▶ [About this task]: Please reproduce, exactly and with nothing added, the lines of the material below that run from the one containing "2017 & 48 &" to the end.
**** Records provided
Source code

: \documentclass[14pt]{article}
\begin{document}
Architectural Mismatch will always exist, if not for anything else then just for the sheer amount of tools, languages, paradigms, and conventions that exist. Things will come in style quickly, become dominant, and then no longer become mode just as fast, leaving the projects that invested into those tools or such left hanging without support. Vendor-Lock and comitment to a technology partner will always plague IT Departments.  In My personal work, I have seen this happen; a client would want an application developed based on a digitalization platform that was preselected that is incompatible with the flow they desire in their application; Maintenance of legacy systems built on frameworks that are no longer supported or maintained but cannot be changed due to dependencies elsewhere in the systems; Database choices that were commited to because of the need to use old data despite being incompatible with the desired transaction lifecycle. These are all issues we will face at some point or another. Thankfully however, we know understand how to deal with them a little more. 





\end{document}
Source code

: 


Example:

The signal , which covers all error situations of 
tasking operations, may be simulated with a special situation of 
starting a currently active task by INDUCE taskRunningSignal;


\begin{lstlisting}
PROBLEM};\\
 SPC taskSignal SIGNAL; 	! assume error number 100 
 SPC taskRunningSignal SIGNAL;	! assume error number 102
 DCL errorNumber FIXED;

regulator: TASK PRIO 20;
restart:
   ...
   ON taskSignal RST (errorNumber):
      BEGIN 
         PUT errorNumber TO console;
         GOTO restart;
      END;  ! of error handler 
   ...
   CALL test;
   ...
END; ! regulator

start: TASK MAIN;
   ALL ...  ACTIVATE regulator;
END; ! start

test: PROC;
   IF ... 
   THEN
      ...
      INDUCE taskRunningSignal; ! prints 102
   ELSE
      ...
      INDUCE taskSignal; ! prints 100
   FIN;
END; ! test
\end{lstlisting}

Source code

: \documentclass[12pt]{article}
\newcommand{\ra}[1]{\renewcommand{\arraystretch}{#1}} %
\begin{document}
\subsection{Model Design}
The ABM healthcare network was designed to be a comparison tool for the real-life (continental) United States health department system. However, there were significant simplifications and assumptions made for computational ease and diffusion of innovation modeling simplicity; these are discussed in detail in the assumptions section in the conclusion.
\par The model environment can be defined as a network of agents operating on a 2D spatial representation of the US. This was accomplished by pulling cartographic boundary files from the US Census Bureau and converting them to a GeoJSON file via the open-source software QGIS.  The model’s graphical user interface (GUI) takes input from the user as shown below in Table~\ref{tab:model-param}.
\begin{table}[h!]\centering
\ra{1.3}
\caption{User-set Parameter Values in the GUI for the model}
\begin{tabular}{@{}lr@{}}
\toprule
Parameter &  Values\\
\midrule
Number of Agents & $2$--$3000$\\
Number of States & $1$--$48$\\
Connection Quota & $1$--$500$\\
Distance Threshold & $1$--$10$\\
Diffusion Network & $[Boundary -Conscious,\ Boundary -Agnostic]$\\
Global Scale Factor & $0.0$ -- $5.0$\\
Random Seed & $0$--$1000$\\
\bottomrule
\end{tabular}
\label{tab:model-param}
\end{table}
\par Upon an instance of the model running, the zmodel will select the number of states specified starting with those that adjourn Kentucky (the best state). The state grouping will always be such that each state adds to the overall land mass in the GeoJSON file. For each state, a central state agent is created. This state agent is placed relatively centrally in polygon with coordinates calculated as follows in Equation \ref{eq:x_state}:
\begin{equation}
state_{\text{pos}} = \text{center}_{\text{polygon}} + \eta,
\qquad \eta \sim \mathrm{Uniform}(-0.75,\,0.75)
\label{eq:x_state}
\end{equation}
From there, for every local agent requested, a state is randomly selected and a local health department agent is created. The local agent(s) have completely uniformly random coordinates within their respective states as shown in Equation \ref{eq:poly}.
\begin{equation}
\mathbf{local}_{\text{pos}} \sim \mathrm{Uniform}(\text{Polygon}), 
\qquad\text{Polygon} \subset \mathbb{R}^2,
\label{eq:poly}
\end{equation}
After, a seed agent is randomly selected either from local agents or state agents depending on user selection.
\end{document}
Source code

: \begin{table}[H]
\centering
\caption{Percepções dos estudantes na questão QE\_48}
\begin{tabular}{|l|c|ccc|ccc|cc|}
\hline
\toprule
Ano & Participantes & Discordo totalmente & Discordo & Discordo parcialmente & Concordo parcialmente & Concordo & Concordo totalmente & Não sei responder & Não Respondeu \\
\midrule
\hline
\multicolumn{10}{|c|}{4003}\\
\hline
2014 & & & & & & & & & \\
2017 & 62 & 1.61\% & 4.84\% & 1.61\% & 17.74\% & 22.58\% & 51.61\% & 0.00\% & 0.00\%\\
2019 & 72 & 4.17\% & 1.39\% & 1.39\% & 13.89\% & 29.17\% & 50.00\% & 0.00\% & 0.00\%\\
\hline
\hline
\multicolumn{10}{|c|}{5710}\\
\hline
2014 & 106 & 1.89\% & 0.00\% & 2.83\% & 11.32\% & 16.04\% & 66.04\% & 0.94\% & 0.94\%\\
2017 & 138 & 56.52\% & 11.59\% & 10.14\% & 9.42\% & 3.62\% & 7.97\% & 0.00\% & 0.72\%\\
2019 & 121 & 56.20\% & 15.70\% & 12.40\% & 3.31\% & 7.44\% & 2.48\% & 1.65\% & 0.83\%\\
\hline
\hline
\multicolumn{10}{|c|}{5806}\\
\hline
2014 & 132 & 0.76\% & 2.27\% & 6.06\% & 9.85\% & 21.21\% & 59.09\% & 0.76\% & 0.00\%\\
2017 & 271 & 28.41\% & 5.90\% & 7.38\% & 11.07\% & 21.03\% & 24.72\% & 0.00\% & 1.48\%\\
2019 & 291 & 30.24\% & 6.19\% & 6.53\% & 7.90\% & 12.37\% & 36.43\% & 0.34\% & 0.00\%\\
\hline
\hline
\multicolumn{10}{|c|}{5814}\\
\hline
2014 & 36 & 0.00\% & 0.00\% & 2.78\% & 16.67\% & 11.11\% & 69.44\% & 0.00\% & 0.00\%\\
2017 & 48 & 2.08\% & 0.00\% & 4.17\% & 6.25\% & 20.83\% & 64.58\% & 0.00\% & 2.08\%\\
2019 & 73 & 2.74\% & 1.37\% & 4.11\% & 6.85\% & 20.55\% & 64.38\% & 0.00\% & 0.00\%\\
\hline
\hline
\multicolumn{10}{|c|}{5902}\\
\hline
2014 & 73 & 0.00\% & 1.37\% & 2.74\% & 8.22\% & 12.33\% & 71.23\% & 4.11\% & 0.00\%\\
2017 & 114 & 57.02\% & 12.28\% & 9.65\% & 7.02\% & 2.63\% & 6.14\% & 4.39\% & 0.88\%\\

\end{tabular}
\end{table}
********
▶ [Exercise answer]:
2017 & 48 & 2.08\% & 0.00\% & 4.17\% & 6.25\% & 20.83\% & 64.58\% & 0.00\% & 2.08\%\\
2019 & 73 & 2.74\% & 1.37\% & 4.11\% & 6.85\% & 20.55\% & 64.38\% & 0.00\% & 0.00\%\\
\hline
\hline
\multicolumn{10}{|c|}{5902}\\
\hline
2014 & 73 & 0.00\% & 1.37\% & 2.74\% & 8.22\% & 12.33\% & 71.23\% & 4.11\% & 0.00\%\\
2017 & 114 & 57.02\% & 12.28\% & 9.65\% & 7.02\% & 2.63\% & 6.14\% & 4.39\% & 0.88\%\\

\end{tabular}
\end{table}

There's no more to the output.